Copy out precisely the line that holds "wird erst \verb|modul1.o, modul2.o|" and all the lines following it in the data, up to and including the last one, and no others.
________________________
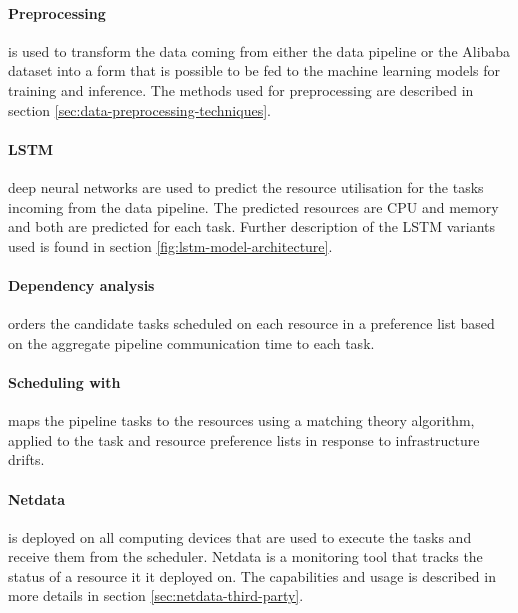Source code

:       \paragraph{Preprocessing} is used to transform the data coming from either the data pipeline or the Alibaba dataset into a form that is possible to be fed to the machine learning models for training and inference. The methods used for preprocessing are described in section \ref{sec:data-preprocessing-techniques}.

      \paragraph{LSTM} deep neural networks are used to predict the resource utilisation for the tasks incoming from the data pipeline.
      The predicted resources are CPU and memory and both are predicted for each task. 
      Further description of the LSTM variants used is found in section \ref{fig:lstm-model-architecture}.

      \paragraph{Dependency analysis} orders the candidate tasks scheduled on each resource in a preference list based on the aggregate pipeline communication time to each task.
      
      \paragraph{Scheduling with \CMATCH} maps the pipeline tasks to the resources using a matching theory algorithm, applied to the task and resource preference lists in response to infrastructure drifts.
    
    
      
      \paragraph{Netdata} is deployed on all computing devices that are used to execute the tasks and receive them from the \CMATCH scheduler. Netdata is a monitoring tool that tracks the status of a resource it it deployed on.
      The capabilities and usage is described in more details in section \ref{sec:netdata-third-party}.

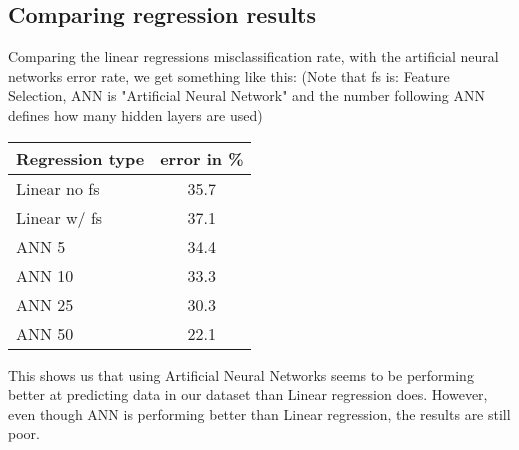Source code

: \subsection{Comparing regression results}
Comparing the linear regressions misclassification rate, with the artificial neural networks error rate, we get something like this: (Note that fs is: Feature Selection, ANN is "Artificial Neural Network" and the number following ANN defines how many hidden layers are used)
\begin{table}[H]
\begin{longtable}{lc} \hline
Regression type & error in \% \\ \hline
Linear no fs & 35.7 \\
Linear w/ fs & 37.1\\
ANN 5 & 34.4 \\
ANN 10 & 33.3 \\
ANN 25 & 30.3 \\
ANN 50 & 22.1\\ \hline
\end{longtable}
\end{table}
This shows us that using Artificial Neural Networks seems to be performing better at predicting data in our dataset than Linear regression does. However, even though ANN is performing better than Linear regression, the results are still poor.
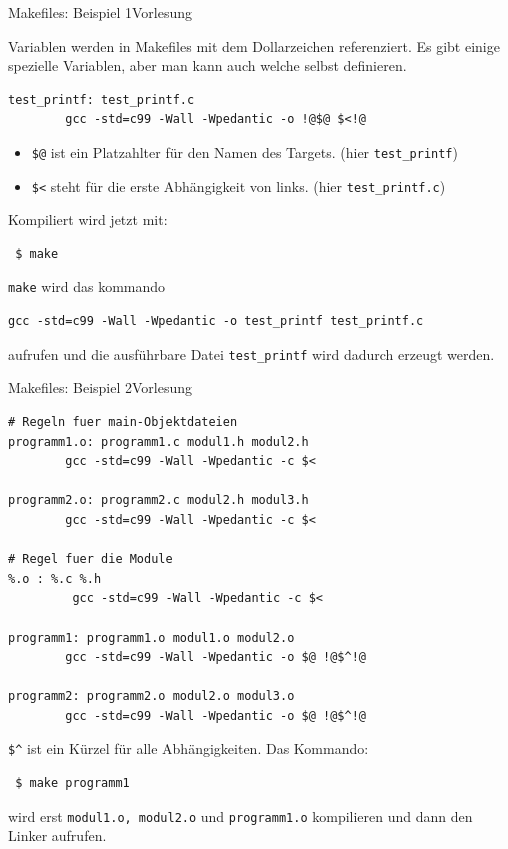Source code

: \documentclass[xcolor=dvipsnames]{beamer}
\newcounter{lecturecounter}
\begin{document}
\begin{frame}[fragile]{Makefiles: Beispiel 1}{Vorlesung }
\begin{block}{}
  Variablen werden in Makefiles mit dem Dollarzeichen referenziert. Es gibt einige spezielle Variablen, aber man kann auch welche selbst definieren.
\end{block}
\begin{lstlisting}[basicstyle=\ttfamily\scriptsize]
test_printf: test_printf.c
        gcc -std=c99 -Wall -Wpedantic -o !@$@ $<!@
\end{lstlisting}
\begin{block}{}
\begin{itemize}
  \item{\verb|$@| ist ein Platzahlter für den Namen des Targets. (hier \verb|test_printf|)}
  \item{\verb|$<| steht für die erste Abhängigkeit von links. (hier \verb|test_printf.c|)}
\end{itemize}
Kompiliert wird jetzt mit:
\begin{verbatim}
 $ make
\end{verbatim}
\verb|make| wird das kommando
\begin{verbatim}
gcc -std=c99 -Wall -Wpedantic -o test_printf test_printf.c
\end{verbatim}
aufrufen und die ausführbare Datei \verb|test_printf| wird dadurch erzeugt werden.
\end{block}
\end{frame}

\begin{frame}[fragile]{Makefiles: Beispiel 2}{Vorlesung }
\begin{lstlisting}[basicstyle=\ttfamily\scriptsize]
# Regeln fuer main-Objektdateien
programm1.o: programm1.c modul1.h modul2.h
        gcc -std=c99 -Wall -Wpedantic -c $<

programm2.o: programm2.c modul2.h modul3.h
        gcc -std=c99 -Wall -Wpedantic -c $<        

# Regel fuer die Module
%.o : %.c %.h    
         gcc -std=c99 -Wall -Wpedantic -c $<

programm1: programm1.o modul1.o modul2.o
        gcc -std=c99 -Wall -Wpedantic -o $@ !@$^!@

programm2: programm2.o modul2.o modul3.o
        gcc -std=c99 -Wall -Wpedantic -o $@ !@$^!@        
\end{lstlisting}
\begin{block}{}
\verb|$^| ist ein Kürzel für alle Abhängigkeiten. Das Kommando:
\begin{verbatim}
 $ make programm1
\end{verbatim}
wird erst \verb|modul1.o, modul2.o| und \verb|programm1.o| kompilieren und dann den Linker aufrufen.
\end{block}
\end{frame}
\end{document}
________________________
- Solution to this exercise -
wird erst \verb|modul1.o, modul2.o| und \verb|programm1.o| kompilieren und dann den Linker aufrufen.
\end{block}
\end{frame}
\end{document}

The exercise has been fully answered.